### Collected data
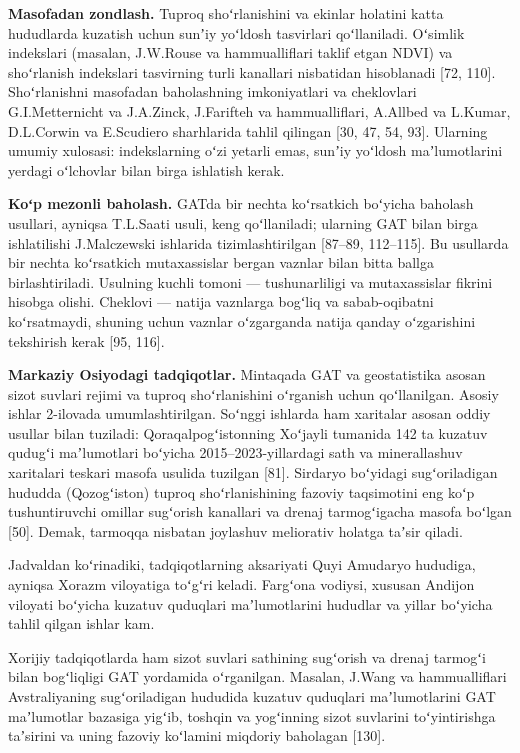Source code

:\textbf{Masofadan zondlash.} Tuproq shoʻrlanishini va ekinlar holatini
katta hududlarda kuzatish uchun sunʼiy yoʻldosh tasvirlari qoʻllaniladi.
Oʻsimlik indekslari (masalan, J.W.Rouse va hammualliflari taklif etgan
NDVI) va shoʻrlanish indekslari tasvirning turli kanallari nisbatidan
hisoblanadi {[}72, 110{]}. Shoʻrlanishni masofadan baholashning
imkoniyatlari va cheklovlari G.I.Metternicht va J.A.Zinck, J.Farifteh va
hammualliflari, A.Allbed va L.Kumar, D.L.Corwin va E.Scudiero
sharhlarida tahlil qilingan {[}30, 47, 54, 93{]}. Ularning umumiy
xulosasi: indekslarning oʻzi yetarli emas, sunʼiy yoʻldosh
maʼlumotlarini yerdagi oʻlchovlar bilan birga ishlatish kerak.

\textbf{Koʻp mezonli baholash.} GATda bir nechta koʻrsatkich boʻyicha
baholash usullari, ayniqsa T.L.Saati usuli, keng qoʻllaniladi; ularning
GAT bilan birga ishlatilishi J.Malczewski ishlarida tizimlashtirilgan
{[}87--89, 112--115{]}. Bu usullarda bir nechta koʻrsatkich
mutaxassislar bergan vaznlar bilan bitta ballga birlashtiriladi.
Usulning kuchli tomoni --- tushunarliligi va mutaxassislar fikrini
hisobga olishi. Cheklovi --- natija vaznlarga bogʻliq va sabab-oqibatni
koʻrsatmaydi, shuning uchun vaznlar oʻzgarganda natija qanday
oʻzgarishini tekshirish kerak {[}95, 116{]}.

\textbf{Markaziy Osiyodagi tadqiqotlar.} Mintaqada GAT va geostatistika
asosan sizot suvlari rejimi va tuproq shoʻrlanishini oʻrganish uchun
qoʻllanilgan. Asosiy ishlar 2-ilovada umumlashtirilgan. Soʻnggi ishlarda
ham xaritalar asosan oddiy usullar bilan tuziladi: Qoraqalpogʻistonning
Xoʻjayli tumanida 142 ta kuzatuv qudugʻi maʼlumotlari boʻyicha
2015--2023-yillardagi sath va minerallashuv xaritalari teskari masofa
usulida tuzilgan {[}81{]}. Sirdaryo boʻyidagi sugʻoriladigan hududda
(Qozogʻiston) tuproq shoʻrlanishining fazoviy taqsimotini eng koʻp
tushuntiruvchi omillar sugʻorish kanallari va drenaj tarmogʻigacha
masofa boʻlgan {[}50{]}. Demak, tarmoqqa nisbatan joylashuv meliorativ
holatga taʼsir qiladi.

Jadvaldan koʻrinadiki, tadqiqotlarning aksariyati Quyi Amudaryo
hududiga, ayniqsa Xorazm viloyatiga toʻgʻri keladi. Fargʻona vodiysi,
xususan Andijon viloyati boʻyicha kuzatuv quduqlari maʼlumotlarini
hududlar va yillar boʻyicha tahlil qilgan ishlar kam.

Xorijiy tadqiqotlarda ham sizot suvlari sathining sugʻorish va drenaj
tarmogʻi bilan bogʻliqligi GAT yordamida oʻrganilgan. Masalan, J.Wang va
hammualliflari Avstraliyaning sugʻoriladigan hududida kuzatuv quduqlari
maʼlumotlarini GAT maʼlumotlar bazasiga yigʻib, toshqin va yogʻinning
sizot suvlarini toʻyintirishga taʼsirini va uning fazoviy koʻlamini
miqdoriy baholagan {[}130{]}.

### Exercise
The answer is the lines above between the line holding "hammualliflari, A.Allbed va" and the line holding "GAT va geostatistika", inclusive, each written out exactly, and no others.

### Response area
hammualliflari, A.Allbed va L.Kumar, D.L.Corwin va E.Scudiero
sharhlarida tahlil qilingan {[}30, 47, 54, 93{]}. Ularning umumiy
xulosasi: indekslarning oʻzi yetarli emas, sunʼiy yoʻldosh
maʼlumotlarini yerdagi oʻlchovlar bilan birga ishlatish kerak.

\textbf{Koʻp mezonli baholash.} GATda bir nechta koʻrsatkich boʻyicha
baholash usullari, ayniqsa T.L.Saati usuli, keng qoʻllaniladi; ularning
GAT bilan birga ishlatilishi J.Malczewski ishlarida tizimlashtirilgan
{[}87--89, 112--115{]}. Bu usullarda bir nechta koʻrsatkich
mutaxassislar bergan vaznlar bilan bitta ballga birlashtiriladi.
Usulning kuchli tomoni --- tushunarliligi va mutaxassislar fikrini
hisobga olishi. Cheklovi --- natija vaznlarga bogʻliq va sabab-oqibatni
koʻrsatmaydi, shuning uchun vaznlar oʻzgarganda natija qanday
oʻzgarishini tekshirish kerak {[}95, 116{]}.

\textbf{Markaziy Osiyodagi tadqiqotlar.} Mintaqada GAT va geostatistika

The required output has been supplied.